Senja Teduh di Pedesaan

senja teduh

Mentari mulai condong ke barat, memancarkan cahaya jingga yang lembut ke persawahan yang membentang luas. Angin sore bertiup sepoi-sepoi, membelai dedaunan pohon mangga di samping gubuk reyot milik Pak Sardi. Di beranda gubuk itu, seorang perempuan tua renta tengah duduk di kursi goyang, wajahnya yang keriput dihiasi senyum damai. Namanya Mbok Sari, istri Pak Sardi.

Mbok Sari tengah menikmati secangkir teh hangat buatan Pak Sardi. Teh itu terasa lebih nikmat karena ditemani pemandangan senja yang memesona. Hamparan sawah yang tadinya hijau segar berubah menjadi permadani perpaduan warna kuning keemasan dan jingga yang mempesona. Sesekali, terlihat burung-burung pulang ke sarang, siluet mereka menari-nari di langit senja.

Bagi Mbok Sari, senja di pedesaan adalah waktu favoritnya. Ketenangan alam membawanya pada kedamaian batin. Suara jangkrik mulai bersahutan, menambah syahdu suasana senja.

Tak lama kemudian, Pak Sardi keluar dari gubuk, membawa dua kursi tambahan. Ia meletakkan kursi itu di samping Mbok Sari, lalu duduk sambil mengelus tangan istrinya. Mereka berdua duduk berdampingan dalam diam, menikmati keindahan senja yang mempesona.

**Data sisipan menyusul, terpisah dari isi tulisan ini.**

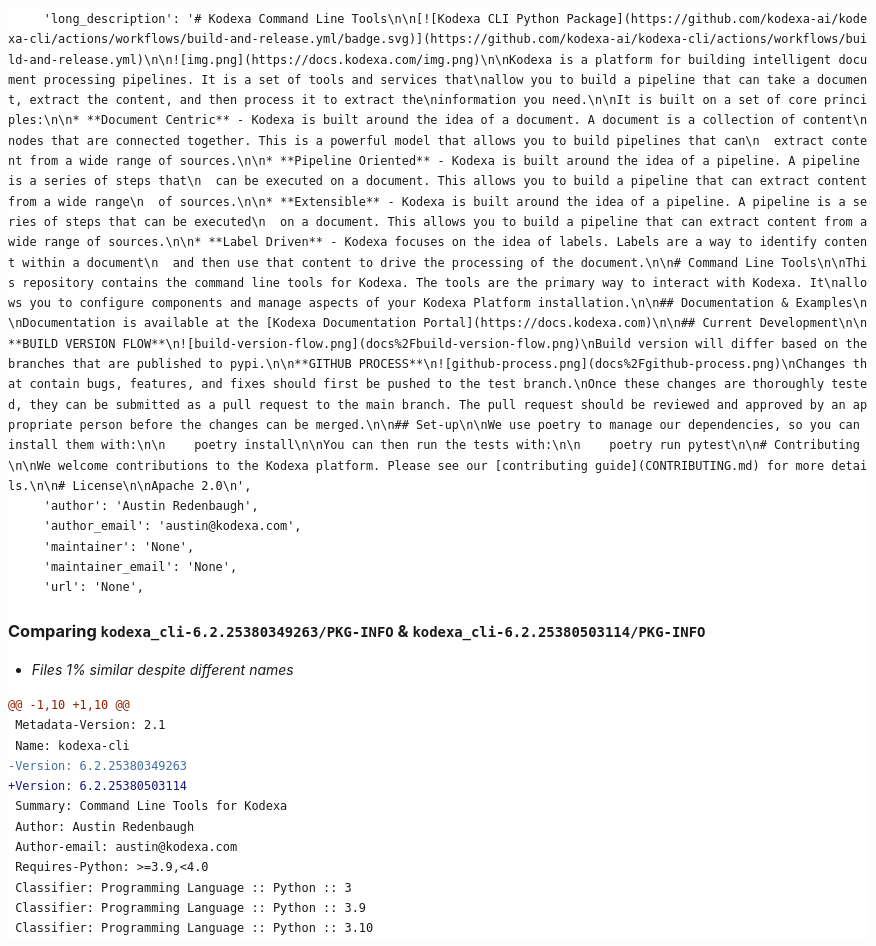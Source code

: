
 ```diff
     'long_description': '# Kodexa Command Line Tools\n\n[![Kodexa CLI Python Package](https://github.com/kodexa-ai/kodexa-cli/actions/workflows/build-and-release.yml/badge.svg)](https://github.com/kodexa-ai/kodexa-cli/actions/workflows/build-and-release.yml)\n\n![img.png](https://docs.kodexa.com/img.png)\n\nKodexa is a platform for building intelligent document processing pipelines. It is a set of tools and services that\nallow you to build a pipeline that can take a document, extract the content, and then process it to extract the\ninformation you need.\n\nIt is built on a set of core principles:\n\n* **Document Centric** - Kodexa is built around the idea of a document. A document is a collection of content\n  nodes that are connected together. This is a powerful model that allows you to build pipelines that can\n  extract content from a wide range of sources.\n\n* **Pipeline Oriented** - Kodexa is built around the idea of a pipeline. A pipeline is a series of steps that\n  can be executed on a document. This allows you to build a pipeline that can extract content from a wide range\n  of sources.\n\n* **Extensible** - Kodexa is built around the idea of a pipeline. A pipeline is a series of steps that can be executed\n  on a document. This allows you to build a pipeline that can extract content from a wide range of sources.\n\n* **Label Driven** - Kodexa focuses on the idea of labels. Labels are a way to identify content within a document\n  and then use that content to drive the processing of the document.\n\n# Command Line Tools\n\nThis repository contains the command line tools for Kodexa. The tools are the primary way to interact with Kodexa. It\nallows you to configure components and manage aspects of your Kodexa Platform installation.\n\n## Documentation & Examples\n\nDocumentation is available at the [Kodexa Documentation Portal](https://docs.kodexa.com)\n\n## Current Development\n\n**BUILD VERSION FLOW**\n![build-version-flow.png](docs%2Fbuild-version-flow.png)\nBuild version will differ based on the branches that are published to pypi.\n\n**GITHUB PROCESS**\n![github-process.png](docs%2Fgithub-process.png)\nChanges that contain bugs, features, and fixes should first be pushed to the test branch.\nOnce these changes are thoroughly tested, they can be submitted as a pull request to the main branch. The pull request should be reviewed and approved by an appropriate person before the changes can be merged.\n\n## Set-up\n\nWe use poetry to manage our dependencies, so you can install them with:\n\n    poetry install\n\nYou can then run the tests with:\n\n    poetry run pytest\n\n# Contributing\n\nWe welcome contributions to the Kodexa platform. Please see our [contributing guide](CONTRIBUTING.md) for more details.\n\n# License\n\nApache 2.0\n',
     'author': 'Austin Redenbaugh',
     'author_email': 'austin@kodexa.com',
     'maintainer': 'None',
     'maintainer_email': 'None',
     'url': 'None',
```

### Comparing `kodexa_cli-6.2.25380349263/PKG-INFO` & `kodexa_cli-6.2.25380503114/PKG-INFO`

 * *Files 1% similar despite different names*

```diff
@@ -1,10 +1,10 @@
 Metadata-Version: 2.1
 Name: kodexa-cli
-Version: 6.2.25380349263
+Version: 6.2.25380503114
 Summary: Command Line Tools for Kodexa
 Author: Austin Redenbaugh
 Author-email: austin@kodexa.com
 Requires-Python: >=3.9,<4.0
 Classifier: Programming Language :: Python :: 3
 Classifier: Programming Language :: Python :: 3.9
 Classifier: Programming Language :: Python :: 3.10
```


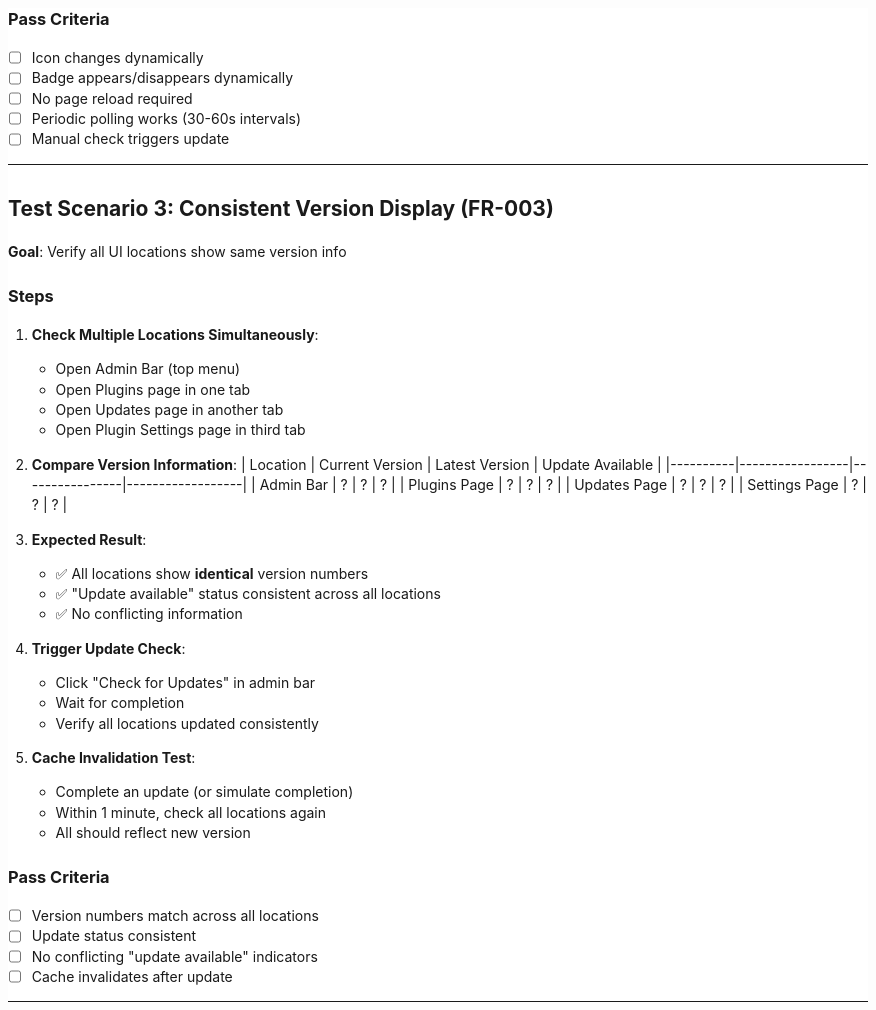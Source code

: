 ### Pass Criteria
- [ ] Icon changes dynamically
- [ ] Badge appears/disappears dynamically
- [ ] No page reload required
- [ ] Periodic polling works (30-60s intervals)
- [ ] Manual check triggers update

---

## Test Scenario 3: Consistent Version Display (FR-003)

**Goal**: Verify all UI locations show same version info

### Steps

1. **Check Multiple Locations Simultaneously**:
   - Open Admin Bar (top menu)
   - Open Plugins page in one tab
   - Open Updates page in another tab
   - Open Plugin Settings page in third tab

2. **Compare Version Information**:
   | Location | Current Version | Latest Version | Update Available |
   |----------|-----------------|----------------|------------------|
   | Admin Bar | ? | ? | ? |
   | Plugins Page | ? | ? | ? |
   | Updates Page | ? | ? | ? |
   | Settings Page | ? | ? | ? |

3. **Expected Result**:
   - ✅ All locations show **identical** version numbers
   - ✅ "Update available" status consistent across all locations
   - ✅ No conflicting information

4. **Trigger Update Check**:
   - Click "Check for Updates" in admin bar
   - Wait for completion
   - Verify all locations updated consistently

5. **Cache Invalidation Test**:
   - Complete an update (or simulate completion)
   - Within 1 minute, check all locations again
   - All should reflect new version

### Pass Criteria
- [ ] Version numbers match across all locations
- [ ] Update status consistent
- [ ] No conflicting "update available" indicators
- [ ] Cache invalidates after update

---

Bagi Mbok Sari dan Pak Sardi, tak perlu banyak bicara untuk mengungkapkan kasih sayang. Mereka sudah puluhan tahun hidup bersama, melewati suka dan duka bahu-membahu. Tatapan mata mereka yang keriput sudah cukup untuk berbicara banyak hal.

"Senja ini indah sekali, ya, Pak?" kata Mbok Sari akhirnya, suaranya lembut bagaikan gemericik air.

Pak Sardi mengangguk pelan. "Iya, Bu. Memang selalu indah," jawabnya.

Mereka berdua terdiam lagi, namun keheningan itu terasa nyaman. Bagi mereka, kebersamaan dalam keheningan di bawah langit senja yang teduh ini adalah kebahagiaan yang sederhana namun hakiki.

Mbok Sari dan Pak Sardi tinggal berdua di pedesaan ini setelah anak-anak mereka merantau ke kota. Meski sepi, mereka tidak pernah merasa kesepian. Mereka memiliki sawah yang mereka urusi bersama, serta pemandangan alam yang selalu setia menemani hari-hari mereka.

Matahari semakin terbenam, langit berubah menjadi gradasi warna ungu dan jingga yang memukau. Mbok Sari menghela napas pelan, hatinya penuh rasa syukur. Ia bersyukur bisa hidup damai di pedesaan bersama suami tercinta, dikelilingi oleh alam yang asri.

Pak Sardi melirik ke arah istrinya, lalu berkata, "Bu, besok kita panen padi ya?"

Mbok Sari tersenyum. "Iya, Pak. Semoga panen kita melimpah tahun ini."

Mereka berdua pun beranjak dari kursi goyang. Mbok Sari masuk ke dalam gubuk untuk menyiapkan makan malam, sementara Pak Sardi membereskan kursi-kursi. Senja perlahan berlalu, digantikan oleh malam yang tenang. Namun, kehangatan cinta Mbok Sari dan Pak Sardi tetap bersinar, seperti cahaya bintang-bintang yang mulai menghiasi langit malam.

Hidup di pedesaan memang sederhana, namun bagi Mbok Sari dan Pak Sardi, kesederhanaan itu justru yang membuat mereka bahagia. Mereka memiliki cinta sejati, kesehatan, dan dikelilingi oleh keindahan alam. Bukankah itu sudah cukup?